2023-11-19 17:35:42

by Maxim Levitsky

[permalink] [raw]
Subject: Re: [PATCH 6/9] KVM: x86: Update guest cpu_caps at runtime for dynamic CPUID-based features

On Fri, 2023-11-10 at 15:55 -0800, Sean Christopherson wrote:
> When updating guest CPUID entries to emulate runtime behavior, e.g. when
> the guest enables a CR4-based feature that is tied to a CPUID flag, also
> update the vCPU's cpu_caps accordingly. This will allow replacing all
> usage of guest_cpuid_has() with guest_cpu_cap_has().
>
> Take care not to update guest capabilities when KVM is updating CPUID
> entries that *may* become the vCPU's CPUID, e.g. if userspace tries to set
> bogus CPUID information.
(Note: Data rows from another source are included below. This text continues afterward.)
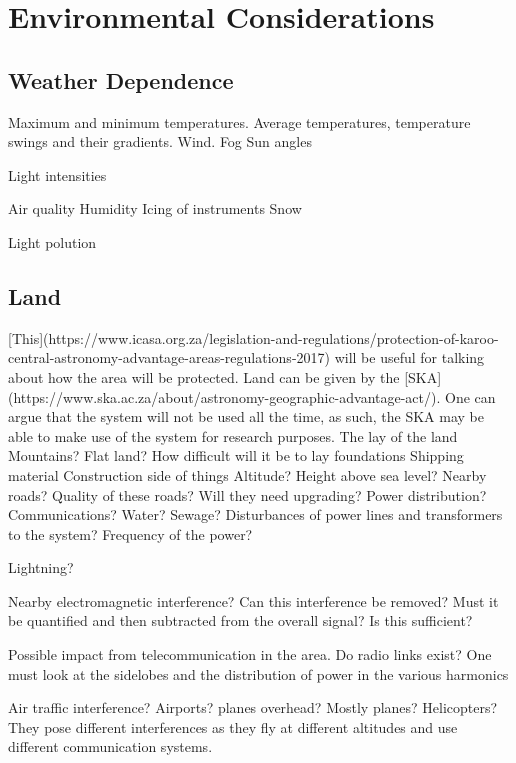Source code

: \documentclass[11pt]{witseiepaper}
\begin{document}
\section{Environmental Considerations} \label{sec:EnvironmentalConsiderations}

\subsection{Weather Dependence} \label{sec:Weatherdependence}

Maximum and minimum temperatures. Average temperatures, temperature swings and their gradients.
Wind.
Fog
Sun angles

Light intensities

Air quality
Humidity
Icing of instruments
Snow


Light polution



\subsection{Land} \label{sec:Land}

[This](https://www.icasa.org.za/legislation-and-regulations/protection-of-karoo-central-astronomy-advantage-areas-regulations-2017) will be useful for talking about how the area will be protected.
Land can be given by the [SKA](https://www.ska.ac.za/about/astronomy-geographic-advantage-act/). One can argue that the system will not be used all the time, as such, the SKA may be able to make use of the system for research purposes.
The lay of the land
Mountains?
Flat land?
How difficult will it be to lay foundations
Shipping material
Construction side of things
Altitude? Height above sea level?
Nearby roads?
Quality of these roads? Will they need upgrading? 
Power distribution? 
Communications?
Water?
Sewage?
Disturbances of power lines and transformers to the system?
Frequency of the power?

Lightning?

Nearby electromagnetic interference?
Can this interference be removed? Must it be quantified and then subtracted from the overall signal? Is this sufficient?

Possible impact from telecommunication in the area. Do radio links exist? 
One must look at the sidelobes and the distribution of power in the various harmonics

Air traffic interference?
Airports? planes overhead?
Mostly planes? Helicopters? They pose different interferences as they fly at different altitudes and use different communication systems.
\end{document}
No extra call to update cpu_caps is needed as
> the cpu_caps are initialized from the incoming guest CPUID, i.e. will
> automatically get the updated values.
>
> Note, none of the features in question use guest_cpu_cap_has() at this
> time, i.e. aside from settings bits in cpu_caps, this is a glorified nop.
>
> Signed-off-by: Sean Christopherson <[email protected]>
> ---
> arch/x86/kvm/cpuid.c | 48 +++++++++++++++++++++++++++++++-------------
> 1 file changed, 34 insertions(+), 14 deletions(-)
>
> diff --git a/arch/x86/kvm/cpuid.c b/arch/x86/kvm/cpuid.c
> index 36bd04030989..37a991439fe6 100644
> --- a/arch/x86/kvm/cpuid.c
> +++ b/arch/x86/kvm/cpuid.c
> @@ -262,31 +262,48 @@ static u64 cpuid_get_supported_xcr0(struct kvm_cpuid_entry2 *entries, int nent)
> return (best->eax | ((u64)best->edx << 32)) & kvm_caps.supported_xcr0;
> }
>
> +static __always_inline void kvm_update_feature_runtime(struct kvm_vcpu *vcpu,
> + struct kvm_cpuid_entry2 *entry,
> + unsigned int x86_feature,
> + bool has_feature)
> +{
> + if (entry)
> + cpuid_entry_change(entry, x86_feature, has_feature);
> +
> + if (vcpu)
> + guest_cpu_cap_change(vcpu, x86_feature, has_feature);
> +}
> +
> static void __kvm_update_cpuid_runtime(struct kvm_vcpu *vcpu, struct kvm_cpuid_entry2 *entries,
> int nent)
> {
> struct kvm_cpuid_entry2 *best;
> + struct kvm_vcpu *caps = vcpu;
> +
> + /*
> + * Don't update vCPU capabilities if KVM is updating CPUID entries that
> + * are coming in from userspace!
> + */
> + if (entries != vcpu->arch.cpuid_entries)
> + caps = NULL;

I think that this should be decided by the caller. Just a boolean will suffice.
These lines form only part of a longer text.